The latter idea is further supported by the current relationship between ethanol-induced change in negative affect and regional brain activity (Table 2). Positive covariation of anxiety/fatigue score with thalamic activity across groups is consistent with previous studies of alcohol-induced fatigue (Jia et al. 2007; Volkow et al. 2006b). Positive covariation of these scores with ACC activity is consistent with executive-modulation of alcohol feelings (Ingvar et al. 1998; Sinha and Li 2007). Negative covariation of concurrent changes in anxiety/fatigue and activity in a cluster comprising 15% of the left insula in A1+ men suggests that ethanol-related reduction in anxiety/fatigue (see Figure 2) may reflect the positive interoceptive feelings produced by alcohol, sometimes referred to as a “warm glow.” In A1− men, the more dorsal negative covariation in 7% of left insula is harder to interpret and may be spurious, since it is the only one of 24 comparisons to produce a p < 0.05 cluster (see Table 2).

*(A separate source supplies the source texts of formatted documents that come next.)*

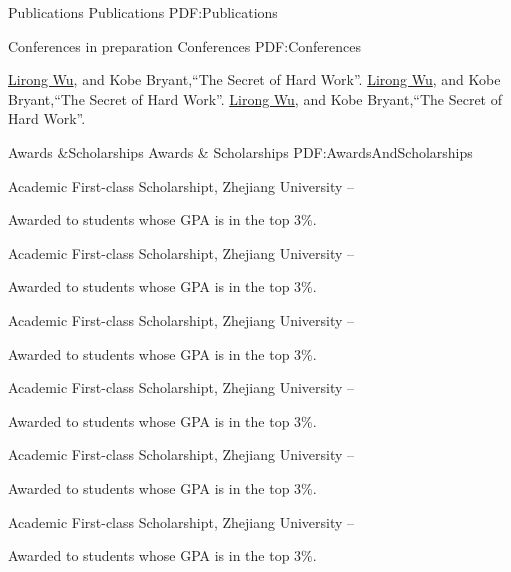 \documentclass[letterpaper,MMMyyyy,nonstopmode]{simpleresumecv}
\begin{document}
\begin{Body}
	
\Section
{Publications}
{Publications}
{PDF:Publications}
		
\SubSection
{Conferences in preparation}
{Conferences}
{PDF:Conferences}
		
\begingroup
\renewcommand{\MaxNumberedItem}{[8888]}
\NumberedItem{[1]}
{\underline{Lirong Wu}, and Kobe Bryant,``The Secret of Hard Work''.}
\NumberedItem{[2]}
{\underline{Lirong Wu}, and Kobe Bryant,``The Secret of Hard Work''.}
\NumberedItem{[3]}
{\underline{Lirong Wu}, and Kobe Bryant,``The Secret of Hard Work''.}
\endgroup
		

\Section
{Awards \&\newline Scholarships}
{Awards \& Scholarships}
{PDF:AwardsAndScholarships}

\BulletItem
Academic First-class Scholarshipt,
Zhejiang University
\hfill
{} --
\begin{Detail}
	\Item
	Awarded to students whose GPA is in the top 3\%.
\end{Detail}

\BulletItem
Academic First-class Scholarshipt,
Zhejiang University
\hfill
{} --
\begin{Detail}
	\Item
	Awarded to students whose GPA is in the top 3\%.
\end{Detail}
	
\BulletItem
Academic First-class Scholarshipt,
Zhejiang University
\hfill
{} --
\begin{Detail}
	\Item
	Awarded to students whose GPA is in the top 3\%.
\end{Detail}

\BulletItem
Academic First-class Scholarshipt,
Zhejiang University
\hfill
{} --
\begin{Detail}
	\Item
	Awarded to students whose GPA is in the top 3\%.
\end{Detail}

\BulletItem
Academic First-class Scholarshipt,
Zhejiang University
\hfill
{} --
\begin{Detail}
	\Item
	Awarded to students whose GPA is in the top 3\%.
\end{Detail}

\BulletItem
Academic First-class Scholarshipt,
Zhejiang University
\hfill
{} --
\begin{Detail}
	\Item
	Awarded to students whose GPA is in the top 3\%.
\end{Detail}


\end{Body}
\end{document}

The dearth of relationships between the effects of ethanol on negative affect and brain activity in A1− men is, however, consistent with a report that nonalcoholic members of alcoholic families exhibit higher D2 receptor availability than alcoholics from the same families (Volkow et al. 2006a). The study also found associations between D2 availability and glucose metabolism in frontal regions implicated in emotional reactivity and executive control. We speculate that higher levels of D2 receptors in A1− men (Jonsson et al. 1999; Noble 2003) could protect against alcoholism by improving regulation of emotional responses that might otherwise lead to drug-seeking.

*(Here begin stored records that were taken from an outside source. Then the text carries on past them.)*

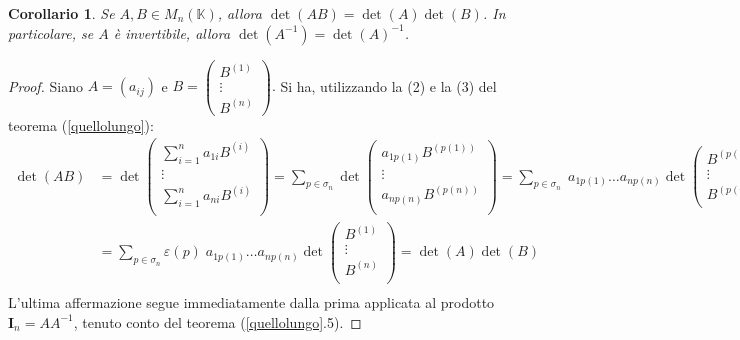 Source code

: \documentclass{article}
\theoremstyle{plain}
\newtheorem{cor}{Corollario}
\theoremstyle{definition}
\theoremstyle{remark}
\begin{document}
\begin{bxthm}
\begin{cor}\label{seitre}
    Se $A,B\in M_n(\mathbb{K})$, allora $\det(AB)=\det(A)\det(B)$. 
    In particolare, se $A$ è invertibile, allora $\det(A^{-1})=\det(A)^{-1}$.
\end{cor}
\end{bxthm}
\begin{proof}
    Siano $A=(a_{ij})$ e $B=\begin{pmatrix}
        B^{(1)}\\
        \vdots\\
        B^{(n)}
    \end{pmatrix}.$
    Si ha, utilizzando la (2) e la (3) del teorema (\ref{quellolungo}): 
    \begin{align*}
        \det(AB)&=\det\begin{pmatrix}
            \sum\limits_{i=1}^{n}a_{1i}B^{(i)}\\
            \vdots\\
            \sum\limits_{i=1}^{n}a_{ni}B^{(i)}\\
        \end{pmatrix}=\sum_{p\in\sigma_n}\det\begin{pmatrix}
            a_{1p(1)}B^{(p(1))}\\
            \vdots\\
            a_{np(n)}B^{(p(n))}\\
        \end{pmatrix}=\sum_{p\in\sigma_n}\;a_{1p(1)}\dots a_{np(n)}\det\begin{pmatrix}
            B^{(p(1))}\\
            \vdots\\
            B^{(p(n))}\\
        \end{pmatrix}=\\
        &=\sum_{p\in\sigma_n}\varepsilon(p)\;a_{1p(1)}\dots a_{np(n)}\det\begin{pmatrix}
            B^{(1)}\\
            \vdots\\
            B^{(n)}\\
        \end{pmatrix}=\det(A)\det(B)\\
    \end{align*}
    L'ultima affermazione segue immediatamente dalla prima applicata al prodotto $\mathbf{I}_n=AA^{-1}$, tenuto conto del teorema (\ref{quellolungo}.5).
\end{proof}
\end{document}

In contrast to the lack of evidence that changed negative affect was related to change in brain activity in A1− men, the decreased anxiety and fatigue produced by ethanol in A1+ men accompanied decreased activity in the structures most consistently associated with both anxiety (amygdala) (Koob and Le Moal 2008; Silberman et al. 2008), and fatigue (thalamus) (Jia et al. 2007; Volkow et al. 2006b). Both effects survived a conservative Bonferroni correction. Table 2 also shows decreases in three of four ROIs comprising a structure previously associated with craving (striatum) (Koob and Le Moal 2008; Yoder et al. 2008). In addition, reduced negative affect after ethanol in the A1+ group was accompanied by significant activation of right ventrolateral orbitofrontal cortex. Activity in this region has been associated with lower stress, inhibition of stress-related amygdala activity, and higher psychosocial resources for threat-regulation (Taylor et al. 2008).

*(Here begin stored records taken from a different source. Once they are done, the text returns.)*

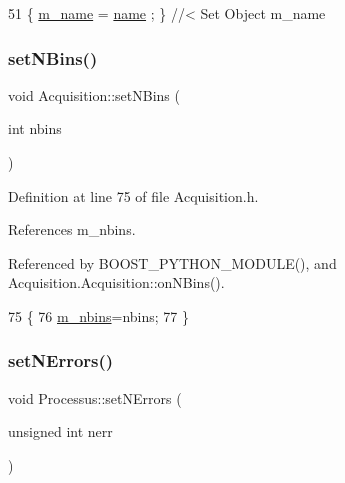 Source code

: \begin{DoxyCode}
51 \{ \hyperlink{classObject_a8b83c95c705d2c3ba0d081fe1710f48d}{m\_name}  = \hyperlink{classObject_a300f4c05dd468c7bb8b3c968868443c1}{name}  ; \} \textcolor{comment}{//< Set Object m\_name}
\end{DoxyCode}
\mbox{\label{classAcquisition_a6ee040a009aa48f848b1e12434135db9}} 
\subsubsection{\texorpdfstring{set\+N\+Bins()}{setNBins()}}
{\footnotesize\ttfamily void Acquisition\+::set\+N\+Bins (\begin{DoxyParamCaption}\item[{int}]{nbins }\end{DoxyParamCaption})\hspace{0.3cm}{\ttfamily [inline]}}



Definition at line 75 of file Acquisition.\+h.



References m\+\_\+nbins.



Referenced by B\+O\+O\+S\+T\+\_\+\+P\+Y\+T\+H\+O\+N\+\_\+\+M\+O\+D\+U\+L\+E(), and Acquisition.\+Acquisition\+::on\+N\+Bins().


\begin{DoxyCode}
75                           \{
76     \hyperlink{classAcquisition_a05bccdc4b9ada37beaeba8794ccef12d}{m\_nbins}=nbins;
77   \}
\end{DoxyCode}
\mbox{\label{classProcessus_a831b027b9cf18ab56fa6147b5d3055da}} 
\subsubsection{\texorpdfstring{set\+N\+Errors()}{setNErrors()}}
{\footnotesize\ttfamily void Processus\+::set\+N\+Errors (\begin{DoxyParamCaption}\item[{unsigned int}]{nerr }\end{DoxyParamCaption})\hspace{0.3cm}{\ttfamily [inherited]}}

Limitations of this pilot study include a lack of detailed information on lifetime alcohol consumption, and the restriction of testing to Caucasian males. Although these findings require replication in larger and more diverse samples, they provide the first evidence that the heightened risk for alcoholism associated with the DRD2 A1 allele may be mediated by increased reward sensitivity and negative reinforcement when drinking alcohol.
This work was supported in part by the Smithers Foundation (New York), the Peter F. McManus Charitable Trust (Wayne, Pennsylvania), NIH M01RR00865 (UCLA GCRC), an endowment from the Katherine K. and Thomas P. Pike Chair in Addiction Studies, and by a generous gift from the Marjorie M. Greene Trust.